É precisamente esse o nome do livro que viria a publicar, em 1965. Li-o logo. Inesquecível. Aí, Avelino descreve episódios da política local passados, ainda, durante a Monarquia, na viragem do século XIX para o XX, na época em que os governos se sucediam em invariável rotativismo. Então, alternadamente, o sistema colocava no poder, ora representantes do Partido Regenerador (liderado por Ernesto Hintze Ribeiro) ora do Partido Progressista, chefiado por José Luciano de Castro. O primeiro, com tendência mais conservadora do que o outro.

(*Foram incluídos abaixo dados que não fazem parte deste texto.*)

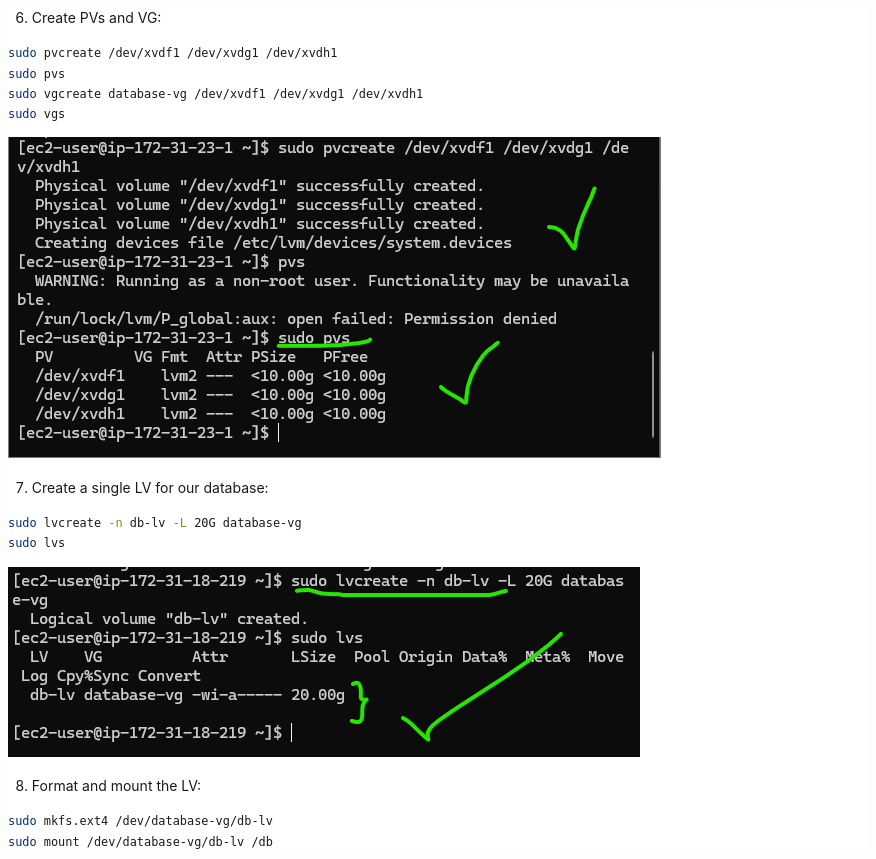 
6. Create PVs and VG:

```bash
sudo pvcreate /dev/xvdf1 /dev/xvdg1 /dev/xvdh1
sudo pvs
sudo vgcreate database-vg /dev/xvdf1 /dev/xvdg1 /dev/xvdh1
sudo vgs
```
![Creating PVs and VG on DB](./images/create_physical_volums_from_logical_parttions_using_pvcreate.png)

7. Create a single LV for our database:

```bash
sudo lvcreate -n db-lv -L 20G database-vg
sudo lvs
```
![Creating LV on DB](./images/create_and_view_logical-volumes_db.png)

8. Format and mount the LV:

```bash
sudo mkfs.ext4 /dev/database-vg/db-lv
sudo mount /dev/database-vg/db-lv /db
```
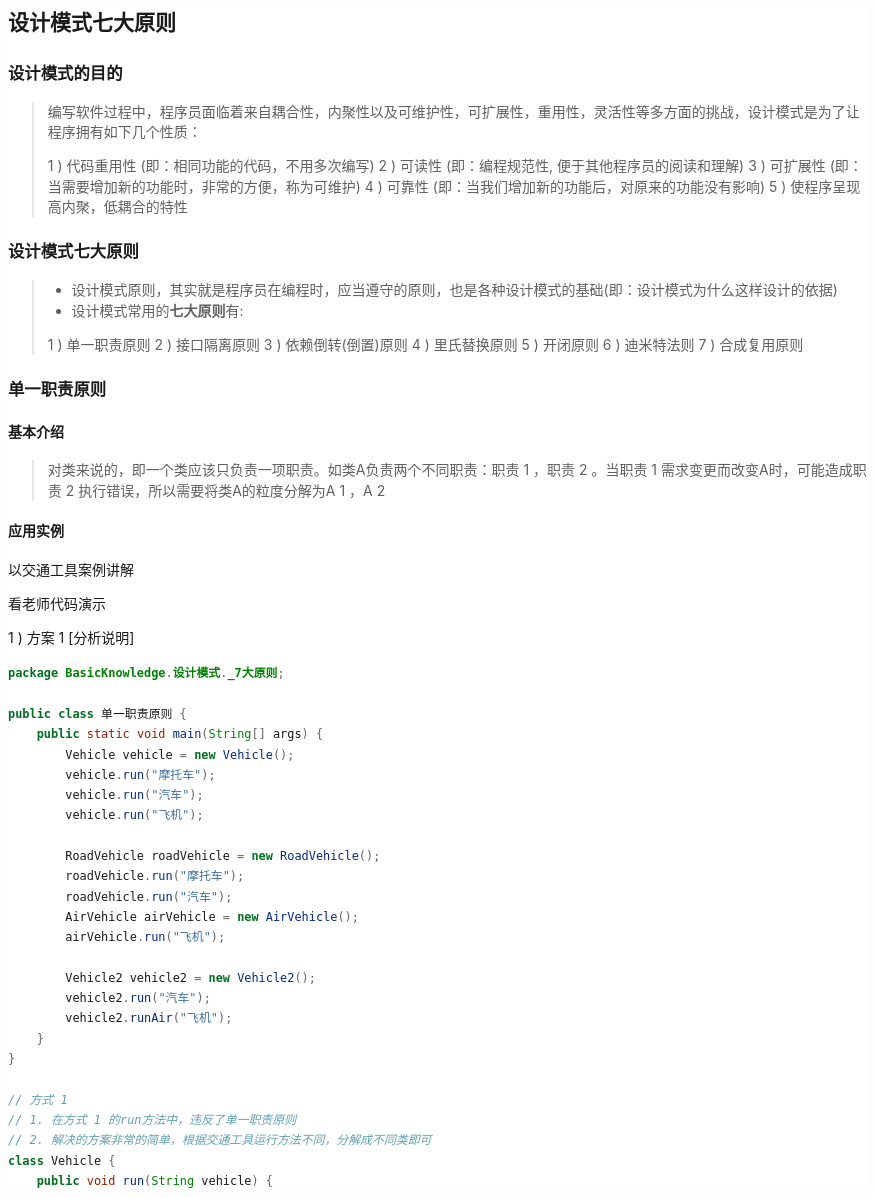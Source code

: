 ## 设计模式七大原则

### 设计模式的目的

> 编写软件过程中，程序员面临着来自耦合性，内聚性以及可维护性，可扩展性，重用性，灵活性等多方面的挑战，设计模式是为了让程序拥有如下几个性质：
>
>  1 ) 代码重用性 (即：相同功能的代码，不用多次编写)
>  2 ) 可读性 (即：编程规范性, 便于其他程序员的阅读和理解)
>  3 ) 可扩展性 (即：当需要增加新的功能时，非常的方便，称为可维护)
>  4 ) 可靠性 (即：当我们增加新的功能后，对原来的功能没有影响)
>  5 ) 使程序呈现高内聚，低耦合的特性

### 设计模式七大原则

> - 设计模式原则，其实就是程序员在编程时，应当遵守的原则，也是各种设计模式的基础(即：设计模式为什么这样设计的依据)
> - 设计模式常用的**七大原则**有:
>
>  1 ) 单一职责原则
>  2 ) 接口隔离原则
>  3 ) 依赖倒转(倒置)原则
>  4 ) 里氏替换原则
>  5 ) 开闭原则
>  6 ) 迪米特法则
>  7 ) 合成复用原则

### 单一职责原则

#### 基本介绍

> 对类来说的，即一个类应该只负责一项职责。如类A负责两个不同职责：职责 1 ，职责 2 。当职责 1 需求变更而改变A时，可能造成职责 2 执行错误，所以需要将类A的粒度分解为A 1 ，A 2

#### 应用实例

 以交通工具案例讲解

 看老师代码演示

 1 ) 方案 1 [分析说明]
```java
package BasicKnowledge.设计模式._7大原则;

public class 单一职责原则 {
    public static void main(String[] args) {
        Vehicle vehicle = new Vehicle();
        vehicle.run("摩托车");
        vehicle.run("汽车");
        vehicle.run("飞机");

        RoadVehicle roadVehicle = new RoadVehicle();
        roadVehicle.run("摩托车");
        roadVehicle.run("汽车");
        AirVehicle airVehicle = new AirVehicle();
        airVehicle.run("飞机");

        Vehicle2 vehicle2 = new Vehicle2();
        vehicle2.run("汽车");
        vehicle2.runAir("飞机");
    }
}

// 方式 1
// 1. 在方式 1 的run方法中，违反了单一职责原则
// 2. 解决的方案非常的简单，根据交通工具运行方法不同，分解成不同类即可
class Vehicle {
    public void run(String vehicle) {
```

A nível municipal, em Senalonga, essa alternância repetia-se. Espelhava-se na composição da câmara. Atingia, muitas vezes, aspetos caricatos que refletiam o imenso atraso social da vida mundana provinciana. A democracia era apenas aparente, uma vez que estava circunscrita ao rodopio de protagonistas que ocupavam, revezadamente, as cadeiras de vereadores em função das ações de propaganda conduzidas por galopins e caciques locais. Até podia acontecer que melhoramentos públicos inaugurados por uma vereação fossem derrubados pela seguinte devido à coloração política diferente...

No mesmo ano (1965), também fiquei encantado com o outro livro que Avelino editou: uma coletânea de três peças para teatro que escrevera, vinte anos antes, sob o pseudónimo de Pedro Serôdio. Recordo-me que leitura de cada peça gerava intensa emoção até momento do cair do pano. Com surpresa, para mim mesmo, aprendi a gostar de ler teatro.

Como escrevi em crónica anterior, Afonso Costa nasceu, igualmente, em Seia. Conterrâneo e contemporâneo de Avelino Cunhal (apesar de pertencerem a gerações distintas) o carismático estadista da República é, desde agora, o patrono do Centro de Interpretação que foi recentemente inaugurado.

Além de Afonso Costa e de Avelino Cunhal, foi, também, no concelho de Seia que viria a nascer António Almeida Santos (1926-2016). Em 1974, como se sabe, integrou o I Governo Provisório juntamente com Álvaro Cunhal. Sentados lado a lado, trocavam conversas e desenhos que faziam durante os conselhos de ministros. No final de uma dessas longas reuniões, Cunhal ofereceu a Almeida Santos o desenho de uma mulher de capucho na cabeça que aqui é divulgado.